Gelänge es uns auch nur im Ansatz, dieses Bauprinzip zu kopieren, käme es zu einer Revolution in der
Bauindustrie. Festere Gipskartonplatten oder leichtere Betonteile bei gleicher Festigkeit sind das
potentielle Ziel dieser biomimetischen Materialforschung. Zudem kristallisieren die Kalkplättchen im
Perlmutt als Aragonit - einer Kristallform, die unter Umgebungsbedingungen normalerweise nicht stabil
ist. Bisher nahm man an, dass diese Kristallisation der Kalkplättchen durch geordnete Eiweißschichten
bestimmt wird, die auf einer vorgeformten Chitinschicht liegen. Chitin findet man in der Natur
beispielsweise als Gerüstmaterial von Insektenpanzern.
Doch diese Annahmen sind nach den neuen Erkenntnissen der Max-Planck-Wissenschaftler nicht richtig.
An Stelle der geordneten kristallinen Schicht, die in Kontakt mit der organischen Matrix stehen soll,
fanden die Wissenschaftler winzige, nur fünf Nanometer dicke Schichten von amorphem, also
ungeordnetem Kalziumkarbonat an der Oberfläche der einkristallinen Plättchen im Perlmutt.

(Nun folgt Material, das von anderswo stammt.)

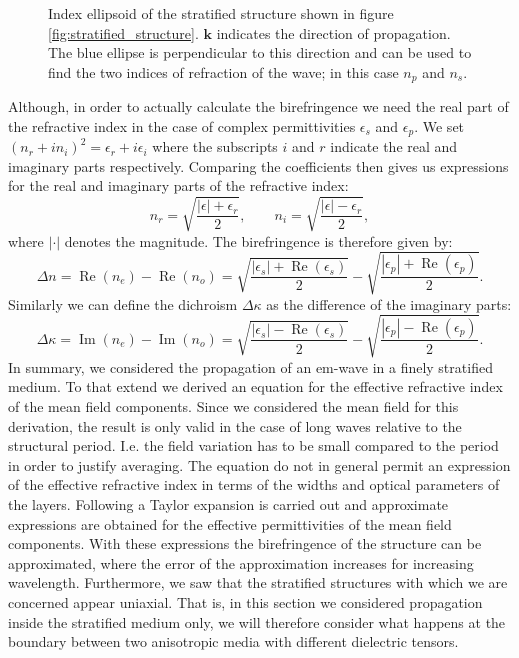 \begin{figure}[h]
    \centering
    
    \caption{Index ellipsoid of the stratified structure shown in figure \ref{fig:stratified_structure}. $\bm{k}$ indicates the direction of propagation. The blue ellipse is perpendicular to this direction and can be used to find the two indices of refraction of the wave; in this case $n_{p}$ and $n_{s}$.}
    \label{fig:index_ellipse}
\end{figure}
Although, in order to actually calculate the birefringence we need the real part of the refractive index in the case of complex permittivities $\epsilon_{s}$ and $\epsilon_{p}$. We set $(n_r+in_i)^2 = \epsilon_r + i\epsilon_i$ where the subscripts $i$ and $r$ indicate the real and imaginary parts respectively. Comparing the coefficients then gives us expressions for the real and imaginary parts of the refractive index:
\begin{equation}
    n_r = \sqrt{\frac{|\epsilon|+\epsilon_r}{2}}, 
    \qquad 
    n_i = \sqrt{\frac{|\epsilon|-\epsilon_r}{2}},
\end{equation}
where $|\cdot|$ denotes the magnitude. The birefringence is therefore given by:
\begin{equation}
    \Delta n = \operatorname{Re}(n_e) - \operatorname{Re}(n_o) = \sqrt{\frac{|\epsilon_s|+\operatorname{Re}(\epsilon_s)}{2}} - \sqrt{\frac{|\epsilon_p|+\operatorname{Re}(\epsilon_p)}{2}}.
\end{equation}
Similarly we can define the dichroism $\Delta \kappa$ as the difference of the imaginary parts:
\begin{equation}
    \Delta \kappa = \operatorname{Im}(n_e) - \operatorname{Im}(n_o) = \sqrt{\frac{|\epsilon_s|-\operatorname{Re}(\epsilon_s)}{2}} - \sqrt{\frac{|\epsilon_p|-\operatorname{Re}(\epsilon_p)}{2}}.
\end{equation}
In summary, we considered the propagation of an em-wave in a finely stratified medium. To that extend we derived an equation for the effective refractive index of the mean field components. Since we considered the mean field for this derivation, the result is only valid in the case of long waves relative to the structural period. I.e. the field variation has to be small compared to the period in order to justify averaging. The equation do not in general permit an expression of the effective refractive index in terms of the widths and optical parameters of the layers. Following a Taylor expansion is carried out and approximate expressions are obtained for the effective permittivities of the mean field components. With these expressions the birefringence of the structure can be approximated, where the error of the approximation increases for increasing wavelength. Furthermore, we saw that the stratified structures with which we are concerned appear uniaxial. That is, in this section we considered propagation inside the stratified medium only, we will therefore consider what happens at the boundary between two anisotropic media with different dielectric tensors.

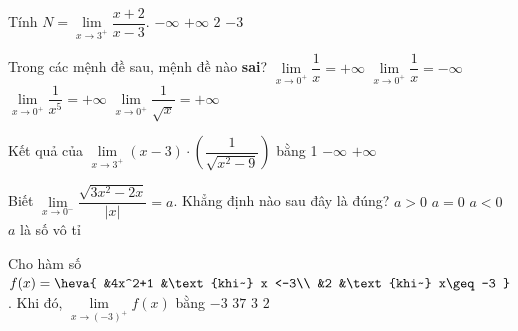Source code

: \begin{ex}%
	Tính $N=\lim\limits_{x\to{3^{+}}}\dfrac{x+2}{x-3}$. 
	\choice 
		 {$-\infty$}
		{\True  $+\infty$}
		{$2$} 
		{$-3$} 
\end{ex}

\begin{ex}%
	Trong các mệnh đề sau, mệnh đề nào  \textbf{sai}?
	\choice 
		{$\lim\limits_{x\to  0^{+}}\dfrac{1}{x}=+\infty$}
		 {\True $\lim\limits_{x\to 0^{+}}\dfrac{1}{x}=-\infty$}
		{$\lim\limits_{x\to 0^{+}}\dfrac{1}{x^5}=+\infty$} 
		{$\lim\limits_{x\to 0^{+}}\dfrac{1}{\sqrt{{x}}}=+\infty$} 
\end{ex}

\begin{ex}%
	Kết quả của $\lim\limits_{x\to{3^{+}}}(x-3)\cdot  \left(\dfrac{1}{\sqrt{x^2-9}}\right)$ bằng
	 \choice
		{1} 
		{}
		{$-\infty$} 
		{$+\infty$} 
\end{ex}

\begin{ex}%
	Biết $\lim\limits_{x\to 0^-}\dfrac{\sqrt{3x^2-2x}}{\left|x\right|}=a$. Khẳng định nào sau đây là đúng? 
	\choice 
		{\True  $a > 0$}
		{$a=0$} 
		{$a < 0$} 
		{$a$ là  số vô tỉ}
\end{ex}

\begin{ex}%
	 Cho hàm số $f(x)=
	 \heva{
	 &4x^2+1 &\text{khi~} x <-3\\
	&2  &\text{khi~} x\geq-3
	}$. Khi đó, $\lim\limits_{x\to  (-3)^+} f(x)$ bằng
	\choice 
		 {$-3$}
		{$37$} 
		{$3$} 
		{\True $2$} 
\end{ex}

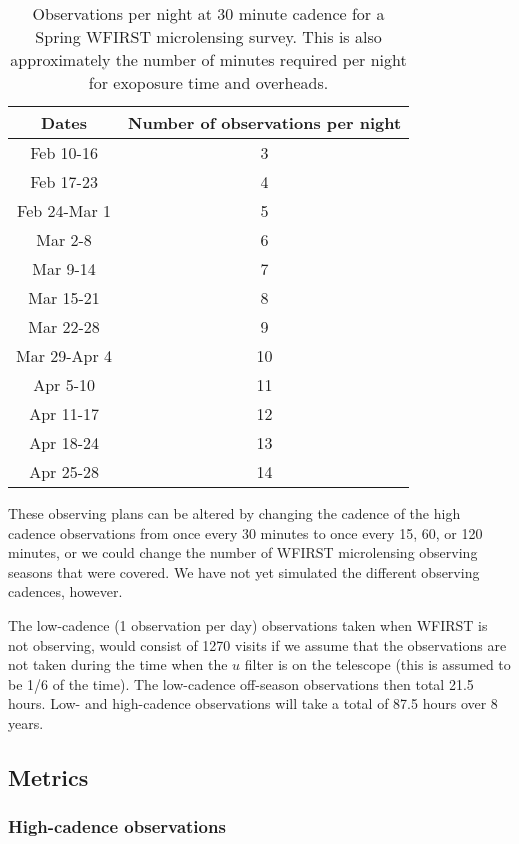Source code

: \begin{table}
\begin{tabular}{ c c }
  {\bf Dates} & {\bf Number of observations per night}\\
\hline
Feb 10-16     &  3 \\
Feb 17-23     &  4 \\
Feb 24-Mar 1  &  5 \\
Mar 2-8       &  6 \\
Mar 9-14      &  7 \\
Mar 15-21     &  8 \\
Mar 22-28     &  9 \\
Mar 29-Apr 4  & 10 \\
Apr 5-10      & 11 \\
Apr 11-17     & 12 \\
Apr 18-24     & 13 \\
Apr 25-28     & 14 \\
\end{tabular}
\caption{Observations per night at 30 minute cadence for a Spring
WFIRST microlensing survey. This is also approximately the number of minutes required per night for exoposure time and overheads.}
\label{tab:wfirst_ml_survey}
\end{table}

These observing plans can be altered by changing the cadence of the high
cadence observations from once every 30 minutes to once every 15, 60,
or 120 minutes, or we could change the number of WFIRST microlensing
observing seasons that were covered. We have not yet simulated the
different observing cadences, however.

The low-cadence (1 observation per day) observations taken when WFIRST
is not observing, would consist of 1270 visits if we assume that
the observations are not taken during the time when the $u$ filter is
on the telescope (this is assumed to be 1/6 of the time). The low-cadence
off-season observations then total 21.5 hours. Low- and high-cadence
observations will take a total of 87.5 hours over 8 years.




\subsection{Metrics}
\label{sec:\secname:metrics}

\subsubsection{High-cadence observations}

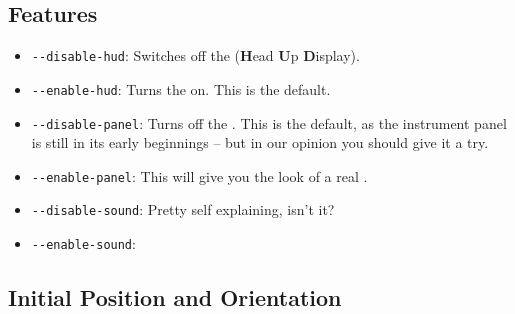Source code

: \subsection{Features}

\begin{itemize}

\item{\texttt{-$\!$-disable-hud}}: Switches off the  (\textbf{H}ead \textbf{U}p
  \textbf{D}isplay).

\item{\texttt{-$\!$-enable-hud}}: Turns the   on. This is the default.

\item{\texttt{-$\!$-disable-panel}}: Turns off the . This is the
  default, as the instrument panel is still in its early beginnings -- but in our opinion
  you should give it a try.

\item{\texttt{-$\!$-enable-panel}}: This will give you the look of a real .

\item{\texttt{-$\!$-disable-sound}}: Pretty self explaining, isn't it?

\item{\texttt{-$\!$-enable-sound}}:

\end{itemize}

\subsection{Initial Position and Orientation}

Diese ungeordnete und gewellte Oberfläche spricht gegen die postulierte spezifische Wechselwirkung
zwischen dem anorganischen Material und der organischen Matrix. Dieser Befund konnte durch 13C- und
1H-Festkörper-Kernresonanzspektroskopie eindeutig belegt werden. Darüber hinaus detektierten die
Forscher in Kernresonanzexperimenten den amorphen Charakter der Oberflächenschicht und schlossen
jede Wechselwirkung dieser Schicht mit dem organischen Gerüstmaterial aus.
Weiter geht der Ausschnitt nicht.